Era una pareja de mediana edad. Ella tendría unos cuarenta años y él, alrededor de cincuenta. A primera vista, los dos aparentaban muchos más. El aspecto de ella, envuelta en una gabardina vieja, de cabello lacio y piel arrugada, era el de una mujer abatida por sus circunstancias. En sus ojos había tristeza y dolor, pero también vergüenza. La clase de vergüenza de quien se siente humillado por haber terminado de aquel modo. De quien parece haber hecho lo posible por revertir la situación pero se encuentra al borde del precipicio. La clase de bochorno que sentiríamos todos el primer día que nos encontrásemos ante una puerta ajena pidiendo ayuda. Él no levantó en ningún momento la vista del suelo. Estaba rígido y un tanto encorvado. Daba la impresión de padecer alguna enfermedad.

Ignoro el pasado de ambos, pero ninguno parecía haber pedido limosna en su vida. Al contrario. Parecían dos personas en cuyo camino se había cruzado en algún momento la adversidad, sospecho que hace ya algunos años, y ahora recurrían a la caridad porque no les quedaba otro remedio. Porque se les habían acabado los clavos ardiendo. Solamente habló ella y no recurrió a ninguna historia. No explicó sus circunstancias. Con la voz cansada, se limitó a preguntarme si podía ayudarles de alguna manera para poder comer. Ellos y sus dos hijos. Esa información añadida, la mención de los dos niños, podría parecer un recurso para inspirar compasión, pero no es la primera vez que alguien llama a mi puerta pidiendo una limosna y lo que me encontré aquel día en cuanto la abrí no era el resultado de ninguna artimaña.

Su voz estaba rota. La expresión de su cara era desesperanzadora. Y aquel hombre a su lado, profundamente afligido, mirando al suelo, rogando en silencio que alguien les echase una mano porque habían llegado al fondo de la miseria y necesitaban una ranura para poder respirar. Les pregunté si preferían dinero o comida y me contestaron que les daba igual. Insistieron en que estaban pidiendo ayuda porque ni ellos ni sus dos hijos pequeños tenían nada para comer. Y durante un instante, que todavía dura hoy, pensé en las condiciones en las que estarían viviendo aquellos niños. Y en qué podría darles aquella gente más que el legado de su terrible desgracia.

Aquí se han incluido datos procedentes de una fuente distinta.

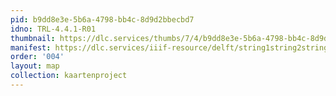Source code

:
 ```yaml
---
pid: b9dd8e3e-5b6a-4798-bb4c-8d9d2bbecbd7
idno: TRL-4.4.1-R01
thumbnail: https://dlc.services/thumbs/7/4/b9dd8e3e-5b6a-4798-bb4c-8d9d2bbecbd7/full/400,339/0/default.jpg
manifest: https://dlc.services/iiif-resource/delft/string1string2string3/kaartenproject-2007/TRL-4.4.1-R01
order: '004'
layout: map
collection: kaartenproject
---
```

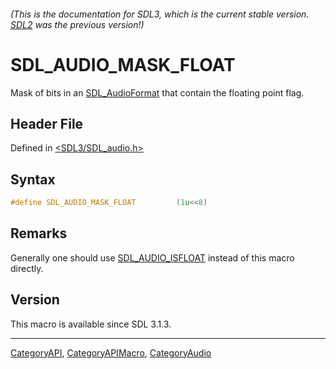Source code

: ###### (This is the documentation for SDL3, which is the current stable version. [SDL2](https://wiki.libsdl.org/SDL2/) was the previous version!)
# SDL_AUDIO_MASK_FLOAT

Mask of bits in an [SDL_AudioFormat](SDL_AudioFormat) that contain the floating point flag.

## Header File

Defined in [<SDL3/SDL_audio.h>](https://github.com/libsdl-org/SDL/blob/main/include/SDL3/SDL_audio.h)

## Syntax

```c
#define SDL_AUDIO_MASK_FLOAT         (1u<<8)
```

## Remarks

Generally one should use [SDL_AUDIO_ISFLOAT](SDL_AUDIO_ISFLOAT) instead of
this macro directly.

## Version

This macro is available since SDL 3.1.3.

----
[CategoryAPI](CategoryAPI), [CategoryAPIMacro](CategoryAPIMacro), [CategoryAudio](CategoryAudio)

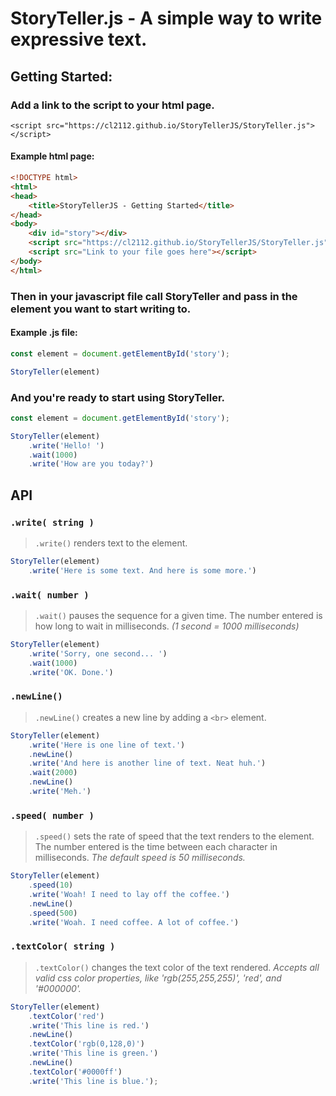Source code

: # StoryTeller.js - A simple way to write expressive text.

## Getting Started:
### Add a link to the script to your html page.
`<script src="https://cl2112.github.io/StoryTellerJS/StoryTeller.js"></script>`

#### Example html page:
``` HTML
<!DOCTYPE html>
<html>
<head>
    <title>StoryTellerJS - Getting Started</title>
</head>
<body>
    <div id="story"></div>
    <script src="https://cl2112.github.io/StoryTellerJS/StoryTeller.js"></script>
    <script src="Link to your file goes here"></script>
</body>
</html>
```
### Then in your javascript file call StoryTeller and pass in the element you want to start writing to.

#### Example .js file:
``` javascript
const element = document.getElementById('story');

StoryTeller(element)
```

### And you're ready to start using StoryTeller.
``` javascript
const element = document.getElementById('story');

StoryTeller(element)
    .write('Hello! ')
    .wait(1000)
    .write('How are you today?')
```

## API
### `.write( string )`
>`.write()` renders text to the element.
``` javascript
StoryTeller(element)
    .write('Here is some text. And here is some more.')
```

### `.wait( number )`
>`.wait()` pauses the sequence for a given time. The number entered is how long to wait in milliseconds. _(1 second = 1000 milliseconds)_
``` javascript
StoryTeller(element)
    .write('Sorry, one second... ')
    .wait(1000)
    .write('OK. Done.')
```

### `.newLine()`
>`.newLine()` creates a new line by adding a `<br>` element.
``` javascript
StoryTeller(element)
    .write('Here is one line of text.')
    .newLine()
    .write('And here is another line of text. Neat huh.')
    .wait(2000)
    .newLine()
    .write('Meh.')
```

### `.speed( number )`
>`.speed()` sets the rate of speed that the text renders to the element. The number entered is the time between each character in milliseconds. _The default speed is 50 milliseconds._
``` javascript
StoryTeller(element)
    .speed(10)
    .write('Woah! I need to lay off the coffee.')
    .newLine()
    .speed(500)
    .write('Woah. I need coffee. A lot of coffee.')
```

### `.textColor( string )`
>`.textColor()` changes the text color of the text rendered. 
_Accepts all valid css color properties, like 'rgb(255,255,255)', 'red', and '#000000'._
``` javascript
StoryTeller(element)
    .textColor('red')
    .write('This line is red.')
    .newLine()
    .textColor('rgb(0,128,0)')
    .write('This line is green.')
    .newLine()
    .textColor('#0000ff')
    .write('This line is blue.');
```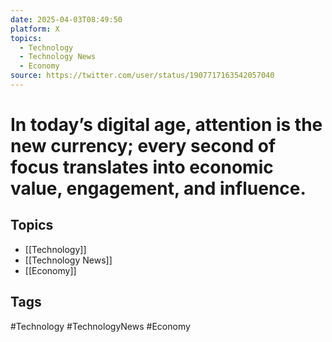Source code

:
 ```yaml
---
date: 2025-04-03T08:49:50
platform: X
topics:
  - Technology
  - Technology News
  - Economy
source: https://twitter.com/user/status/1907717163542057040
---
```

# In today’s digital age, attention is the new currency; every second of focus translates into economic value, engagement, and influence.

## Topics
- [[Technology]]
- [[Technology News]]
- [[Economy]]

## Tags
#Technology #TechnologyNews #Economy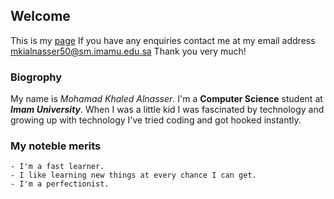 ## Welcome

This is my [page](Mohamadns.github.io) If you have any enquiries contact me at my email address mkialnasser50@sm.imamu.edu.sa Thank you very much! 


### Biogrophy

My name is _Mohamad Khaled Alnasser_. I'm a **Computer Science** student at **_Imam University_**. When I was a little kid I was fascinated by technology and growing up with technology I've tried coding and got hooked instantly.

### My noteble merits
```
- I'm a fast learner.
- I like learning new things at every chance I can get.
- I'm a perfectionist.
```
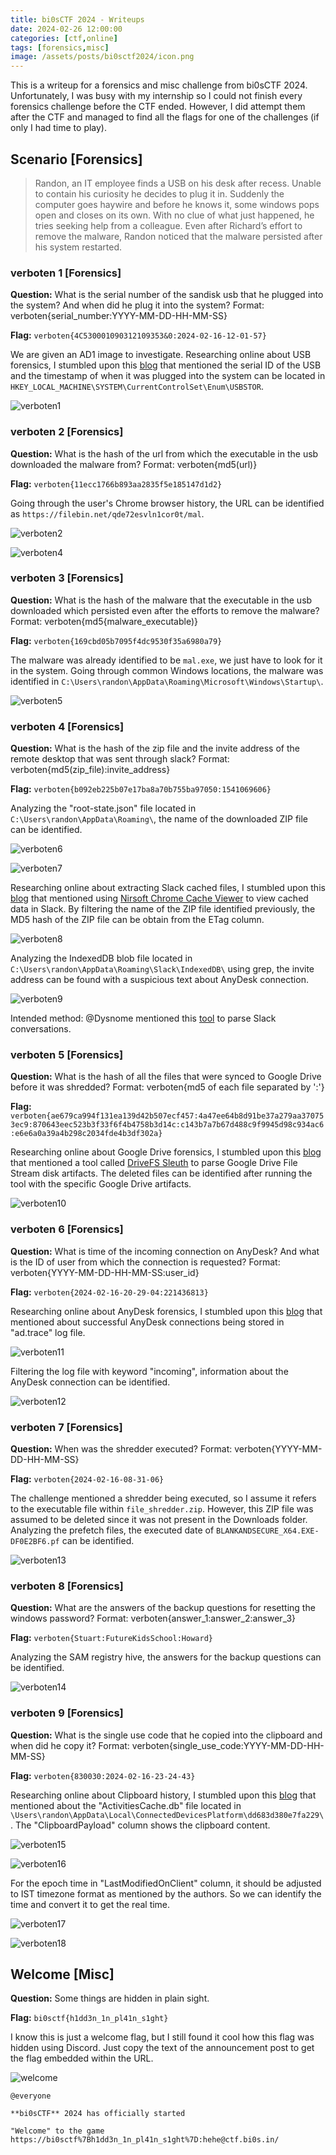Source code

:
 ```yaml
---
title: bi0sCTF 2024 - Writeups
date: 2024-02-26 12:00:00
categories: [ctf,online]
tags: [forensics,misc]
image: /assets/posts/bi0sctf2024/icon.png
---
```


This is a writeup for a forensics and misc challenge from bi0sCTF 2024. Unfortunately, I was busy with my internship so I could not finish every forensics challenge before the CTF ended. However, I did attempt them after the CTF and managed to find all the flags for one of the challenges (if only I had time to play).

## Scenario [Forensics]
> Randon, an IT employee finds a USB on his desk after recess. Unable to contain his curiosity he decides to plug it in. Suddenly the computer goes haywire and before he knows it, some windows pops open and closes on its own. With no clue of what just happened, he tries seeking help from a colleague. Even after Richard’s effort to remove the malware, Randon noticed that the malware persisted after his system restarted.

### verboten 1 [Forensics]
**Question:** What is the serial number of the sandisk usb that he plugged into the system? And when did he plug it into the system? Format: verboten{serial_number:YYYY-MM-DD-HH-MM-SS}

**Flag:** `verboten{4C530001090312109353&0:2024-02-16-12-01-57}`

We are given an AD1 image to investigate. Researching online about USB forensics, I stumbled upon this [blog](https://www.cybrary.it/blog/usb-forensics-find-the-history-of-every-connected-usb-device-on-your-computer) that mentioned the serial ID of the USB and the timestamp of when it was plugged into the system can be located in `HKEY_LOCAL_MACHINE\SYSTEM\CurrentControlSet\Enum\USBSTOR`.

![verboten1](/assets/posts/bi0sctf2024/verboten1.png)

### verboten 2 [Forensics]
**Question:** What is the hash of the url from which the executable in the usb downloaded the malware from? Format: verboten{md5(url)}

**Flag:** `verboten{11ecc1766b893aa2835f5e185147d1d2}`

Going through the user's Chrome browser history, the URL can be identified as `https://filebin.net/qde72esvln1cor0t/mal`.

![verboten2](/assets/posts/bi0sctf2024/verboten2.png)

![verboten4](/assets/posts/bi0sctf2024/verboten4.png)

### verboten 3 [Forensics]
**Question:** What is the hash of the malware that the executable in the usb downloaded which persisted even after the efforts to remove the malware? Format: verboten{md5{malware_executable)}

**Flag:** `verboten{169cbd05b7095f4dc9530f35a6980a79}`

The malware was already identified to be `mal.exe`, we just have to look for it in the system. Going through common Windows locations, the malware was identified in `C:\Users\randon\AppData\Roaming\Microsoft\Windows\Startup\`.

![verboten5](/assets/posts/bi0sctf2024/verboten5.png)

### verboten 4 [Forensics]
**Question:** What is the hash of the zip file and the invite address of the remote desktop that was sent through slack? Format: verboten{md5(zip_file):invite_address}

**Flag:** `verboten{b092eb225b07e17ba8a70b755ba97050:1541069606}`

Analyzing the "root-state.json" file located in `C:\Users\randon\AppData\Roaming\`, the name of the downloaded ZIP file can be identified.

![verboten6](/assets/posts/bi0sctf2024/verboten6.png)

![verboten7](/assets/posts/bi0sctf2024/verboten7.png)

Researching online about extracting Slack cached files, I stumbled upon this [blog](https://medium.com/@jeroenverhaeghe/forensics-finding-slack-chat-artifacts-d5eeffd31b9c) that mentioned using [Nirsoft Chrome Cache Viewer](https://www.nirsoft.net/utils/chrome_cache_view.html) to view cached data in Slack. By filtering the name of the ZIP file identified previously, the MD5 hash of the ZIP file can be obtain from the ETag column.

![verboten8](/assets/posts/bi0sctf2024/verboten8.png)

Analyzing the IndexedDB blob file located in `C:\Users\randon\AppData\Roaming\Slack\IndexedDB\` using grep, the invite address can be found with a suspicious text about AnyDesk connection.

![verboten9](/assets/posts/bi0sctf2024/verboten9.png)

Intended method: @Dysnome mentioned this [tool](https://github.com/0xHasanM/Slack-Parser) to parse Slack conversations.

### verboten 5 [Forensics]
**Question:** What is the hash of all the files that were synced to Google Drive before it was shredded? Format: verboten{md5 of each file separated by ':'}

**Flag:** `verboten{ae679ca994f131ea139d42b507ecf457:4a47ee64b8d91be37a279aa370753ec9:870643eec523b3f33f6f4b4758b3d14c:c143b7a7b67d488c9f9945d98c934ac6:e6e6a0a39a4b298c2034fde4b3df302a}`

Researching online about Google Drive forensics, I stumbled upon this [blog](https://amgedwageh.medium.com/drivefs-sleuth-investigating-google-drive-file-streams-disk-artifacts-0b5ea637c980) that mentioned a tool called [DriveFS Sleuth](https://github.com/AmgdGocha/DriveFS-Sleuth) to parse Google Drive File Stream disk artifacts. The deleted files can be identified after running the tool with the specific Google Drive artifacts.

![verboten10](/assets/posts/bi0sctf2024/verboten10.png)

### verboten 6 [Forensics]
**Question:** What is time of the incoming connection on AnyDesk? And what is the ID of user from which the connection is requested? Format: verboten{YYYY-MM-DD-HH-MM-SS:user_id}

**Flag:** `verboten{2024-02-16-20-29-04:221436813}`

Researching online about AnyDesk forensics, I stumbled upon this [blog](https://medium.com/@tylerbrozek/anydesk-forensics-anydesk-log-analysis-b77ea37b90f1) that mentioned about successful AnyDesk connections being stored in "ad.trace" log file.

![verboten11](/assets/posts/bi0sctf2024/verboten11.png)

Filtering the log file with keyword "incoming", information about the AnyDesk connection can be identified.

![verboten12](/assets/posts/bi0sctf2024/verboten12.png)

### verboten 7 [Forensics]
**Question:** When was the shredder executed? Format: verboten{YYYY-MM-DD-HH-MM-SS}

**Flag:** `verboten{2024-02-16-08-31-06}`

The challenge mentioned a shredder being executed, so I assume it refers to the executable file within `file_shredder.zip`. However, this ZIP file was assumed to be deleted since it was not present in the Downloads folder. Analyzing the prefetch files, the executed date of `BLANKANDSECURE_X64.EXE-DF0E2BF6.pf` can be identified.

![verboten13](/assets/posts/bi0sctf2024/verboten13.png)

### verboten 8 [Forensics]
**Question:** What are the answers of the backup questions for resetting the windows password? Format: verboten{answer_1:answer_2:answer_3}

**Flag:** `verboten{Stuart:FutureKidsSchool:Howard}`

Analyzing the SAM registry hive, the answers for the backup questions can be identified.

![verboten14](/assets/posts/bi0sctf2024/verboten14.png)

### verboten 9 [Forensics]
**Question:** What is the single use code that he copied into the clipboard and when did he copy it? Format: verboten{single_use_code:YYYY-MM-DD-HH-MM-SS}

**Flag:** `verboten{830030:2024-02-16-23-24-43}`

Researching online about Clipboard history, I stumbled upon this [blog](https://www.inversecos.com/2022/05/how-to-perform-clipboard-forensics.html) that mentioned about the "ActivitiesCache.db" file located in `\Users\randon\AppData\Local\ConnectedDevicesPlatform\dd683d380e7fa229\`. The "ClipboardPayload" column shows the clipboard content.

![verboten15](/assets/posts/bi0sctf2024/verboten15.png)

![verboten16](/assets/posts/bi0sctf2024/verboten16.png)

For the epoch time in "LastModifiedOnClient" column, it should be adjusted to IST timezone format as mentioned by the authors. So we can identify the time and convert it to get the real time.

![verboten17](/assets/posts/bi0sctf2024/verboten17.png)

![verboten18](/assets/posts/bi0sctf2024/verboten18.png)

## Welcome [Misc]
**Question:** Some things are hidden in plain sight.

**Flag:** `bi0sctf{h1dd3n_1n_pl41n_s1ght}`

I know this is just a welcome flag, but I still found it cool how this flag was hidden using Discord. Just copy the text of the announcement post to get the flag embedded within the URL.

![welcome](/assets/posts/bi0sctf2024/welcome.png)

```
@everyone

**bi0sCTF** 2024 has officially started

"Welcome" to the game https://bi0sctf%7Bh1dd3n_1n_pl41n_s1ght%7D:hehe@ctf.bi0s.in/
```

Hay un poema de Rosalía de Castro titulado Cuando sopla el Norte duro que se refiere a las penurias que atraviesa la gente sin hogar. Dos de sus versos dicen: "La miseria seca el alma / y los ojos además". No sé cómo serían las cosas en el siglo XIX, en ese mundo de hombres "flacos, desnudos y hambrientos" que entonces helaban el espíritu de la poeta compostelana, pero basta con mirar cara a cara a las dos personas que llamaron a mi puerta hace unos días para darse cuenta de que eso no es verdad.